Строки письма Софьи Карамзиной очень показательны – они выражают мнение света. Геккерены добились своего: поэт оказался загнанным в угол…
Вечер двадцать пятого Пушкины провели у Вяземских. Пушкины… Геккерены… И все остальные…
В этот раз Александр Сергеевич старался держать себя в руках. В какой-то момент он разговорился с хозяйкой дома, Верой Фёдоровной Вяземской. Разговор получился каким-то странным; мало того, беседа сильно испугала княгиню.
– Что меня забавляет, – сказал Пушкин, – это то, что этот господин веселится, не предчувствуя, что ожидает его дома…
– Что же именно? – спросила, встревожившись, Вяземская. – Вы ему написали?
Поэт кивнул в знак согласия, добавив:
– Его отцу.
– Как?! Письмо уже послано?
– Ну да, сегодня…
– Но… Но мы надеялись, что всё уже кончено… – совсем разволновалась княгиня.

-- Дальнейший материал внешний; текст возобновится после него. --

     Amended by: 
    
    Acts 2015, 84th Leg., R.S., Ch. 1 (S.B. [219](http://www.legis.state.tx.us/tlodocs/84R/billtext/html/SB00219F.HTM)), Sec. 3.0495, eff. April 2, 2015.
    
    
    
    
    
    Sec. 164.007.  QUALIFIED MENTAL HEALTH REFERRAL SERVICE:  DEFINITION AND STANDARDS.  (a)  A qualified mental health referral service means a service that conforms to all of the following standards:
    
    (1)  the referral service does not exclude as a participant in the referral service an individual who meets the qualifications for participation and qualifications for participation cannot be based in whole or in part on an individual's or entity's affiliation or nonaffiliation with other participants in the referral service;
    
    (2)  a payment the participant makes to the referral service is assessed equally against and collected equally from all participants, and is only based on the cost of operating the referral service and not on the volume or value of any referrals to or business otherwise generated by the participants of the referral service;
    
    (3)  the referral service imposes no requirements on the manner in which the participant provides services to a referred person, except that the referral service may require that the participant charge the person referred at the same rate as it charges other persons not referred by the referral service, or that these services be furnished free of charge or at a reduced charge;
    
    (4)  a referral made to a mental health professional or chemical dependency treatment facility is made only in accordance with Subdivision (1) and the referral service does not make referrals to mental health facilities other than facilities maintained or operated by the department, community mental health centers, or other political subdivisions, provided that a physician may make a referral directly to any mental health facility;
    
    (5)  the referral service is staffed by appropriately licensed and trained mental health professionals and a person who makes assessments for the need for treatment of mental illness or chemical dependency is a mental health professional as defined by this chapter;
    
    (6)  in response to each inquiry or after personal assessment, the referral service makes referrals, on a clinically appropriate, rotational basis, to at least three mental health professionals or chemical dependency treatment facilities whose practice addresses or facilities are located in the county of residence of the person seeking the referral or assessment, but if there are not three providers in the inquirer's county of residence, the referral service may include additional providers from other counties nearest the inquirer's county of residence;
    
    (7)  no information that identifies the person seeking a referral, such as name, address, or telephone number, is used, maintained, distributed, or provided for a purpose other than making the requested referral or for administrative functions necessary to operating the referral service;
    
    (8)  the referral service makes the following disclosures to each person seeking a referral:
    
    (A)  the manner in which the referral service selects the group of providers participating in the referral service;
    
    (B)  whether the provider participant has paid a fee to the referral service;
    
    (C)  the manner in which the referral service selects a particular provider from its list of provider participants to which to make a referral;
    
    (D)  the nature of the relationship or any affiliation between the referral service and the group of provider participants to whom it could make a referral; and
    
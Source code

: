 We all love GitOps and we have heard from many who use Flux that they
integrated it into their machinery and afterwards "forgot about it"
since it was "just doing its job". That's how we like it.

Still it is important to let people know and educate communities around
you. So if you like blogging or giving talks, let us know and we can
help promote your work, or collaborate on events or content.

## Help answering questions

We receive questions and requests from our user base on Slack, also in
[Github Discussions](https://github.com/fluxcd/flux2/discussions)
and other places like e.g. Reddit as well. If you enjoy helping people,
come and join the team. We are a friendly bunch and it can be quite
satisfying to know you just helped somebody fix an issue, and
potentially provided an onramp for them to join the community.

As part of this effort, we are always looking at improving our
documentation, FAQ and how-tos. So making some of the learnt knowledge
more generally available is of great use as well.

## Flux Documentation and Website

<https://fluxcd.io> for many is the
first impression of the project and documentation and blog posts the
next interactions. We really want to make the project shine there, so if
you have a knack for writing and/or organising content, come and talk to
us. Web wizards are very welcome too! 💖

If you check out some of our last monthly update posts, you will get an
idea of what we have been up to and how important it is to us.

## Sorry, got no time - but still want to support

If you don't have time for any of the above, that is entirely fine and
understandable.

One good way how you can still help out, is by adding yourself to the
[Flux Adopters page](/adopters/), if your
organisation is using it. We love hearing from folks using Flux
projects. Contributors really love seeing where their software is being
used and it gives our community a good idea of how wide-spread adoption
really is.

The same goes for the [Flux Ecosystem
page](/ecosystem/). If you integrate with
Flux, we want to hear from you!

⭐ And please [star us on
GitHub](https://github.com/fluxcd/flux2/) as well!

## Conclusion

– Разве вы принимали меня за труса? – вскочил Пушкин. – Я вам уже сказал, что с молодым человеком моё дело было окончено, но с отцом дело другое. Я вас предупредил, что моё мщение заставит заговорить свет…
Обрастая слухами, недомолвками, а порой и злобной клеветой, беда набирала обороты, превращаясь в снежный ком. Дело зашло слишком далеко. В какой-то момент остановить этот ком оказалось невозможно…
* * *
День спустя барон Геккерен получил письмо. Гневное и оскорбительное, от Пушкина. Тон послания был настолько резок, что Паук понял: на сей раз не увильнуть. Быть поединку! Правда, имелся важный нюанс: оскорбление адресовалось лично ему, Якобу ван Геккерену. Как лицо дипломатическое, Геккерен не мог оставить подобное обращение без последствий. Январское письмо по своей сути совпадало с тем, которое писал Пушкин 21 ноября (мы не зря говорили о копии, оставленной в памяти).
А вот его копия из военно-судного дела:
«Господин Барон.
Позвольте мне изложить вкратце все случившееся: поведение Вашего сына мне давно известно, и я не мог остаться равнодушным.